ODAS, guichet unique des ventes d'armes
françaises destinées à l'Arabie a pour
actionnaires l'Etat et les principaux
fabricants de systèmes de défense. Son
Président, ancien Pacha de la Marine
Nationale vient d'atteindre l'âge de sa
seconde retraite. Le poste prestigieux
est bien payé, alors les candidats se
sont bousculés au portillon.
Plusieurs hauts fonctionnaires et même
un ancien ministre, se voyaient déjà
pantoufler en fumant la chicha. En temps
habituel, le pompon serait revenu au
mieux pistonné, mais en raison des
enjeux fabuleux, la République s'est
mise en chasse de la perle rare capable
de concrétiser la ventes de frégates,
sous-marins, missiles, satellites,
hélicoptères, avions...Des dizaines de
milliards d'euros au doigt mouillé.
Le casting était délicat.
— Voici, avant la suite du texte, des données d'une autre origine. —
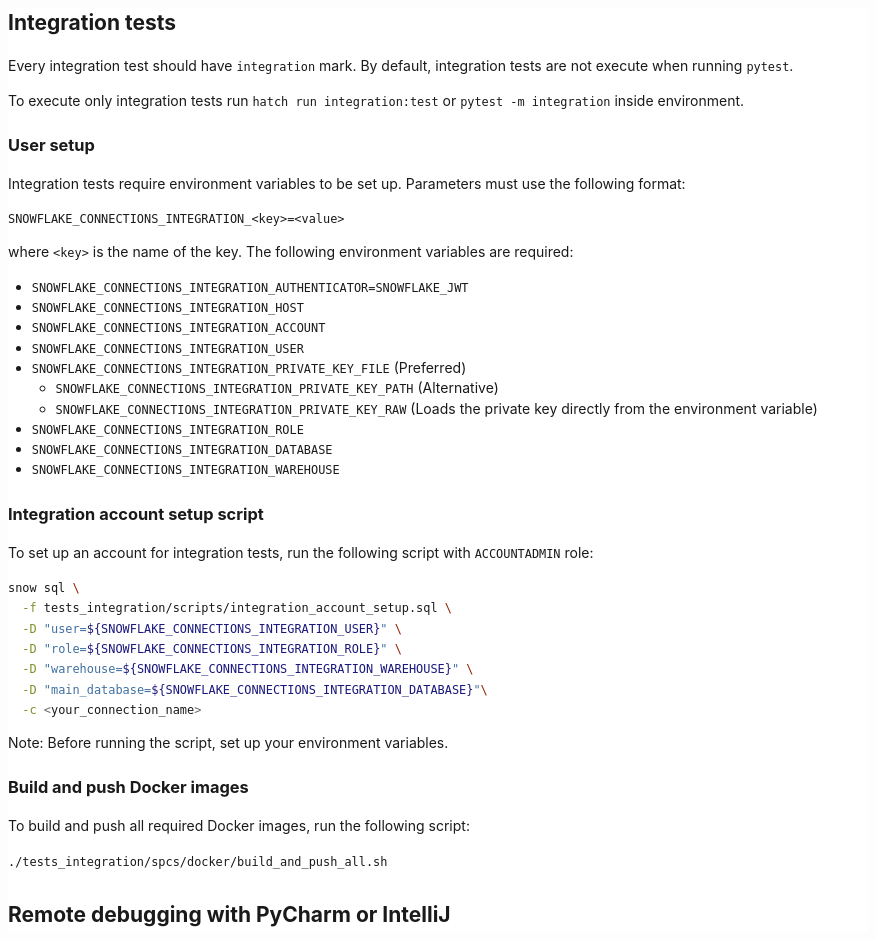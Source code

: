 
## Integration tests

Every integration test should have `integration` mark. By default, integration tests are not execute when running `pytest`.

To execute only integration tests run `hatch run integration:test` or `pytest -m integration` inside environment.

### User setup

Integration tests require environment variables to be set up. Parameters must use the following format:

``SNOWFLAKE_CONNECTIONS_INTEGRATION_<key>=<value>``

where ``<key>`` is the name of the key. The following environment variables are required:

- `SNOWFLAKE_CONNECTIONS_INTEGRATION_AUTHENTICATOR=SNOWFLAKE_JWT`
- `SNOWFLAKE_CONNECTIONS_INTEGRATION_HOST`
- `SNOWFLAKE_CONNECTIONS_INTEGRATION_ACCOUNT`
- `SNOWFLAKE_CONNECTIONS_INTEGRATION_USER`
- `SNOWFLAKE_CONNECTIONS_INTEGRATION_PRIVATE_KEY_FILE` (Preferred)
  - `SNOWFLAKE_CONNECTIONS_INTEGRATION_PRIVATE_KEY_PATH` (Alternative)
  - `SNOWFLAKE_CONNECTIONS_INTEGRATION_PRIVATE_KEY_RAW` (Loads the private key directly from the environment variable)
- `SNOWFLAKE_CONNECTIONS_INTEGRATION_ROLE`
- `SNOWFLAKE_CONNECTIONS_INTEGRATION_DATABASE`
- `SNOWFLAKE_CONNECTIONS_INTEGRATION_WAREHOUSE`

### Integration account setup script

To set up an account for integration tests, run the following script with `ACCOUNTADMIN` role:

```bash
snow sql \
  -f tests_integration/scripts/integration_account_setup.sql \
  -D "user=${SNOWFLAKE_CONNECTIONS_INTEGRATION_USER}" \
  -D "role=${SNOWFLAKE_CONNECTIONS_INTEGRATION_ROLE}" \
  -D "warehouse=${SNOWFLAKE_CONNECTIONS_INTEGRATION_WAREHOUSE}" \
  -D "main_database=${SNOWFLAKE_CONNECTIONS_INTEGRATION_DATABASE}"\
  -c <your_connection_name>
```

Note: Before running the script, set up your environment variables.

### Build and push Docker images

To build and push all required Docker images, run the following script:

```bash
./tests_integration/spcs/docker/build_and_push_all.sh
```

## Remote debugging with PyCharm or IntelliJ

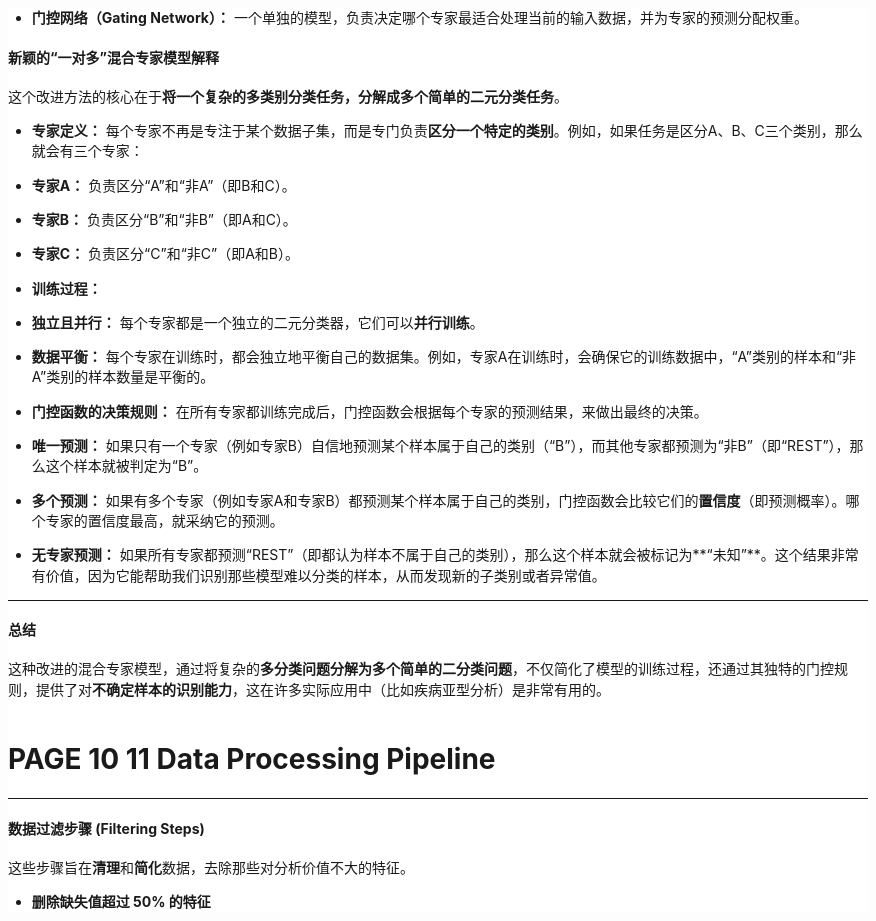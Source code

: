 * **门控网络（Gating Network）：** 一个单独的模型，负责决定哪个专家最适合处理当前的输入数据，并为专家的预测分配权重。

  
  

#### **新颖的“一对多”混合专家模型解释**

  

这个改进方法的核心在于**将一个复杂的多类别分类任务，分解成多个简单的二元分类任务**。

  

* **专家定义：** 每个专家不再是专注于某个数据子集，而是专门负责**区分一个特定的类别**。例如，如果任务是区分A、B、C三个类别，那么就会有三个专家：

* **专家A：** 负责区分“A”和“非A”（即B和C）。

* **专家B：** 负责区分“B”和“非B”（即A和C）。

* **专家C：** 负责区分“C”和“非C”（即A和B）。

* **训练过程：**

* **独立且并行：** 每个专家都是一个独立的二元分类器，它们可以**并行训练**。

* **数据平衡：** 每个专家在训练时，都会独立地平衡自己的数据集。例如，专家A在训练时，会确保它的训练数据中，“A”类别的样本和“非A”类别的样本数量是平衡的。

* **门控函数的决策规则：** 在所有专家都训练完成后，门控函数会根据每个专家的预测结果，来做出最终的决策。

* **唯一预测：** 如果只有一个专家（例如专家B）自信地预测某个样本属于自己的类别（“B”），而其他专家都预测为“非B”（即“REST”），那么这个样本就被判定为“B”。

* **多个预测：** 如果有多个专家（例如专家A和专家B）都预测某个样本属于自己的类别，门控函数会比较它们的**置信度**（即预测概率）。哪个专家的置信度最高，就采纳它的预测。

* **无专家预测：** 如果所有专家都预测“REST”（即都认为样本不属于自己的类别），那么这个样本就会被标记为**“未知”**。这个结果非常有价值，因为它能帮助我们识别那些模型难以分类的样本，从而发现新的子类别或者异常值。

  

---

  

#### **总结**

  

这种改进的混合专家模型，通过将复杂的**多分类问题分解为多个简单的二分类问题**，不仅简化了模型的训练过程，还通过其独特的门控规则，提供了对**不确定样本的识别能力**，这在许多实际应用中（比如疾病亚型分析）是非常有用的。

  

# PAGE 10 11 Data Processing Pipeline

  

---

  

#### **数据过滤步骤 (Filtering Steps)**

  

这些步骤旨在**清理**和**简化**数据，去除那些对分析价值不大的特征。

  

* **删除缺失值超过 50% 的特征**
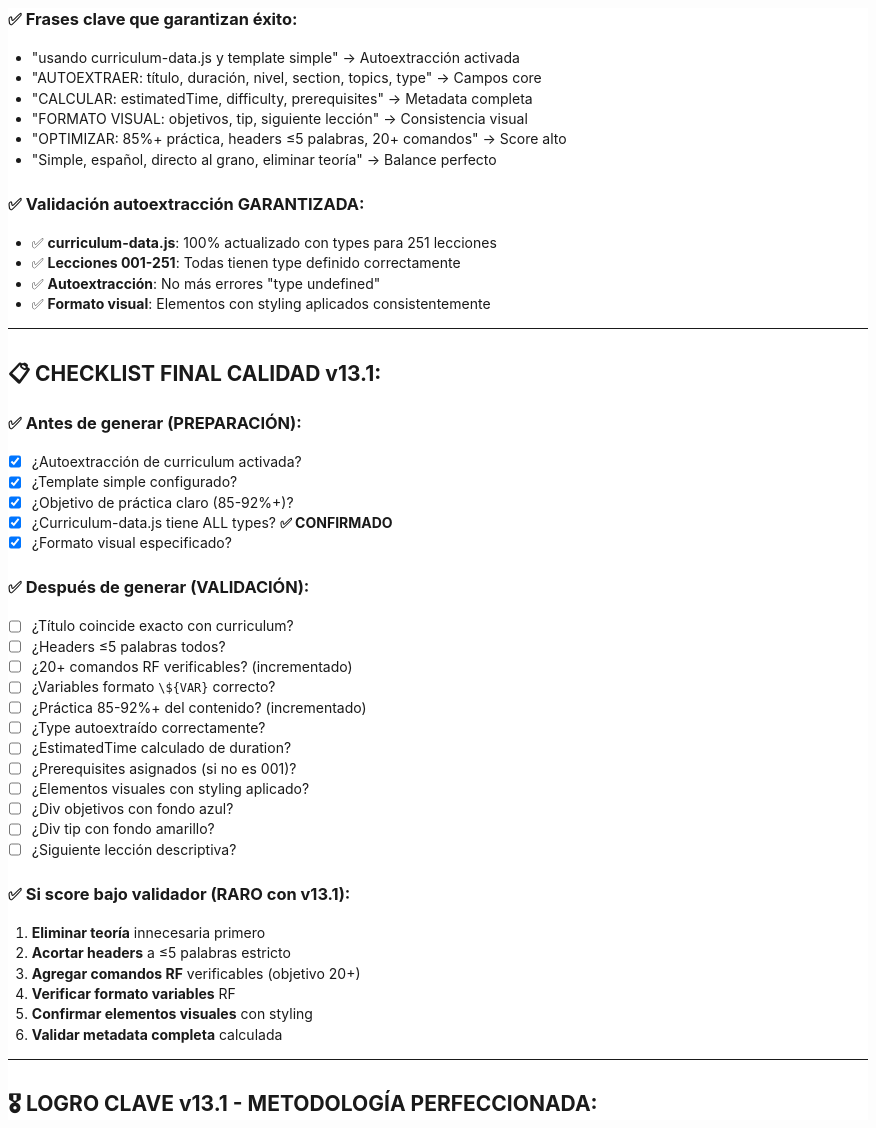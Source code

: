 ### **✅ Frases clave que garantizan éxito:**
- "usando curriculum-data.js y template simple" → Autoextracción activada
- "AUTOEXTRAER: título, duración, nivel, section, topics, type" → Campos core
- "CALCULAR: estimatedTime, difficulty, prerequisites" → Metadata completa  
- "FORMATO VISUAL: objetivos, tip, siguiente lección" → Consistencia visual
- "OPTIMIZAR: 85%+ práctica, headers ≤5 palabras, 20+ comandos" → Score alto
- "Simple, español, directo al grano, eliminar teoría" → Balance perfecto

### **✅ Validación autoextracción GARANTIZADA:**
- ✅ **curriculum-data.js**: 100% actualizado con types para 251 lecciones
- ✅ **Lecciones 001-251**: Todas tienen type definido correctamente
- ✅ **Autoextracción**: No más errores "type undefined" 
- ✅ **Formato visual**: Elementos con styling aplicados consistentemente

---

## 📋 **CHECKLIST FINAL CALIDAD v13.1:**

### **✅ Antes de generar (PREPARACIÓN):**
- [x] ¿Autoextracción de curriculum activada?
- [x] ¿Template simple configurado?
- [x] ¿Objetivo de práctica claro (85-92%+)?
- [x] ¿Curriculum-data.js tiene ALL types? **✅ CONFIRMADO**
- [x] ¿Formato visual especificado?

### **✅ Después de generar (VALIDACIÓN):**
- [ ] ¿Título coincide exacto con curriculum?
- [ ] ¿Headers ≤5 palabras todos?
- [ ] ¿20+ comandos RF verificables? (incrementado)
- [ ] ¿Variables formato `\${VAR}` correcto?
- [ ] ¿Práctica 85-92%+ del contenido? (incrementado)
- [ ] ¿Type autoextraído correctamente?
- [ ] ¿EstimatedTime calculado de duration?
- [ ] ¿Prerequisites asignados (si no es 001)?
- [ ] ¿Elementos visuales con styling aplicado?
- [ ] ¿Div objetivos con fondo azul?
- [ ] ¿Div tip con fondo amarillo?
- [ ] ¿Siguiente lección descriptiva?

### **✅ Si score bajo validador (RARO con v13.1):**
1. **Eliminar teoría** innecesaria primero
2. **Acortar headers** a ≤5 palabras estricto
3. **Agregar comandos RF** verificables (objetivo 20+)
4. **Verificar formato variables** RF
5. **Confirmar elementos visuales** con styling
6. **Validar metadata completa** calculada

---

## 🎖️ **LOGRO CLAVE v13.1 - METODOLOGÍA PERFECCIONADA:**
Il fallait
trouver un candidat admissible à la cour
du roi Abdallah et des princes
influents, (ce qui écartait d'emblée
quelques descendants d'Abraham), un
homme (certainement pas une femme)
capable d'aligner en rang les
industriels indisciplinés qui se livrent
à une concurrence franco-française
suicidaire, un homme capable de mettre
au pas des polytechniciens arrogants, un
homme capable de gérer l'incroyable
« shopping list » de trois milliards
payée par l'Arabie pour livrer des armes
au Liban, un homme capable de se
prémunir des Britanniques et Américains
qui répandent des régimes entiers de
peaux de bananes, un homme capable de
résister aux prédateurs malfaisants de
toutes origines et aux intermédiaires de
haut vol par l'odeur alléchée de
pourboires fabuleux...Bref la perle rare
dans un océan d'huitres stériles.
Sans trop hésiter, le Président
Hollande, - diplômé HEC et Lt-Colonel de
réserve -, a choisi un militaire pour
prendre le commandement de la guerre
économique française en Arabie.
C'est le Chef d'Etat Major des Armées
qui se reconvertira en Amiral-Président
Directeur-Général.
Cet homme vaut maintenant des
milliards ! On lui souhaite la baraka.